ACTIVITY: Below are the records. Retype exactly the lines between the lines holding "경로 제어 (Routing)" and "시스템 간의 라우팅, 즉", inclusive.

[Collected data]
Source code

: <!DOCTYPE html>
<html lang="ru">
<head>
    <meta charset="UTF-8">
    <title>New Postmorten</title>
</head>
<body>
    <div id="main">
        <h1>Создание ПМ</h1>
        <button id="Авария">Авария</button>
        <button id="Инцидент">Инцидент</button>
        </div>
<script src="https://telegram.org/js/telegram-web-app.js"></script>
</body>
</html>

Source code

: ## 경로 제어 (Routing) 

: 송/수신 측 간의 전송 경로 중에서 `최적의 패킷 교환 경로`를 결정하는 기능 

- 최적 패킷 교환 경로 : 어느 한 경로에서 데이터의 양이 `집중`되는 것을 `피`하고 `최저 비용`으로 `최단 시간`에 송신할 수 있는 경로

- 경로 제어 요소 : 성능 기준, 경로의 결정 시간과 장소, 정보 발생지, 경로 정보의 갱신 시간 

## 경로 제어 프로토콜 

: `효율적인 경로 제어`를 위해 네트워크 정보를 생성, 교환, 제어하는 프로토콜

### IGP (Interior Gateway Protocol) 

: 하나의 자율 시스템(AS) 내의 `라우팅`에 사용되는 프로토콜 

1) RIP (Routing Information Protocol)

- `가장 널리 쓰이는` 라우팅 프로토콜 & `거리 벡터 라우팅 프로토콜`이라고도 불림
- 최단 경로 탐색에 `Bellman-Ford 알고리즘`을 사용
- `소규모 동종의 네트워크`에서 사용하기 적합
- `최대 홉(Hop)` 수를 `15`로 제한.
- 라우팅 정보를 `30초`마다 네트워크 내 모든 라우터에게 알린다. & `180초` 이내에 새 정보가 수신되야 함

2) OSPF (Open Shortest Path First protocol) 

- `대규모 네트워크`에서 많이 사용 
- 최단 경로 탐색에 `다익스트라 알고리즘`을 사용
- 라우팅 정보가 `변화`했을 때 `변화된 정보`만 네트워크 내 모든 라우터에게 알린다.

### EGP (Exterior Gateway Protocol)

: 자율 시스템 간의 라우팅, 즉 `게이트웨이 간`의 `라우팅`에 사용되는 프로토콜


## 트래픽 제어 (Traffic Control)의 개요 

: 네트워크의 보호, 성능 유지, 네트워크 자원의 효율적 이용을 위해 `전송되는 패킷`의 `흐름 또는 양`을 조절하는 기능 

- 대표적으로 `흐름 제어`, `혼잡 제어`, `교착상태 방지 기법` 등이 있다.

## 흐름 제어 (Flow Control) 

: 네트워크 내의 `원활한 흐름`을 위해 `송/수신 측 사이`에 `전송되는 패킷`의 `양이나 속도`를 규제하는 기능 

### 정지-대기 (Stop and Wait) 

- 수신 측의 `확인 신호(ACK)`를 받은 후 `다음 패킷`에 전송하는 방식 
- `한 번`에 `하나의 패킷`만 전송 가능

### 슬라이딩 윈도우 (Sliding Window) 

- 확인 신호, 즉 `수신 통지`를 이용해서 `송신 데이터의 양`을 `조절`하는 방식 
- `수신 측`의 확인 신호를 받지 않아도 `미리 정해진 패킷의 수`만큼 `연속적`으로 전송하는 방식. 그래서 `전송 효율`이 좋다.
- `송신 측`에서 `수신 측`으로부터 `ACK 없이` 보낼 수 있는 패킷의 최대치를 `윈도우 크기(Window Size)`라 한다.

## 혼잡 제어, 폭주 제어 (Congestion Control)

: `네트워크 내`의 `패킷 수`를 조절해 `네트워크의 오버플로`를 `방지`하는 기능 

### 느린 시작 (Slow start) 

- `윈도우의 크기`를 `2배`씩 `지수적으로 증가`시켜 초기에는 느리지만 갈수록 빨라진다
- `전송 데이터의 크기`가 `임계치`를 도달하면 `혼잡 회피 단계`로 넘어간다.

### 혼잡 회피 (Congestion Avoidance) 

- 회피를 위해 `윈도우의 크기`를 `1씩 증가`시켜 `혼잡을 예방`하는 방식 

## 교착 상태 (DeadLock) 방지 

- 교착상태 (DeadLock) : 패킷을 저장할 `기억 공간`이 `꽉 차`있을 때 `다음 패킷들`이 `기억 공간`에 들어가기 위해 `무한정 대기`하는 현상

ANSWER TO THIS TASK:
: ## 경로 제어 (Routing) 

: 송/수신 측 간의 전송 경로 중에서 `최적의 패킷 교환 경로`를 결정하는 기능 

- 최적 패킷 교환 경로 : 어느 한 경로에서 데이터의 양이 `집중`되는 것을 `피`하고 `최저 비용`으로 `최단 시간`에 송신할 수 있는 경로

- 경로 제어 요소 : 성능 기준, 경로의 결정 시간과 장소, 정보 발생지, 경로 정보의 갱신 시간 

## 경로 제어 프로토콜 

: `효율적인 경로 제어`를 위해 네트워크 정보를 생성, 교환, 제어하는 프로토콜

### IGP (Interior Gateway Protocol) 

: 하나의 자율 시스템(AS) 내의 `라우팅`에 사용되는 프로토콜 

1) RIP (Routing Information Protocol)

- `가장 널리 쓰이는` 라우팅 프로토콜 & `거리 벡터 라우팅 프로토콜`이라고도 불림
- 최단 경로 탐색에 `Bellman-Ford 알고리즘`을 사용
- `소규모 동종의 네트워크`에서 사용하기 적합
- `최대 홉(Hop)` 수를 `15`로 제한.
- 라우팅 정보를 `30초`마다 네트워크 내 모든 라우터에게 알린다. & `180초` 이내에 새 정보가 수신되야 함

2) OSPF (Open Shortest Path First protocol) 

- `대규모 네트워크`에서 많이 사용 
- 최단 경로 탐색에 `다익스트라 알고리즘`을 사용
- 라우팅 정보가 `변화`했을 때 `변화된 정보`만 네트워크 내 모든 라우터에게 알린다.

### EGP (Exterior Gateway Protocol)

: 자율 시스템 간의 라우팅, 즉 `게이트웨이 간`의 `라우팅`에 사용되는 프로토콜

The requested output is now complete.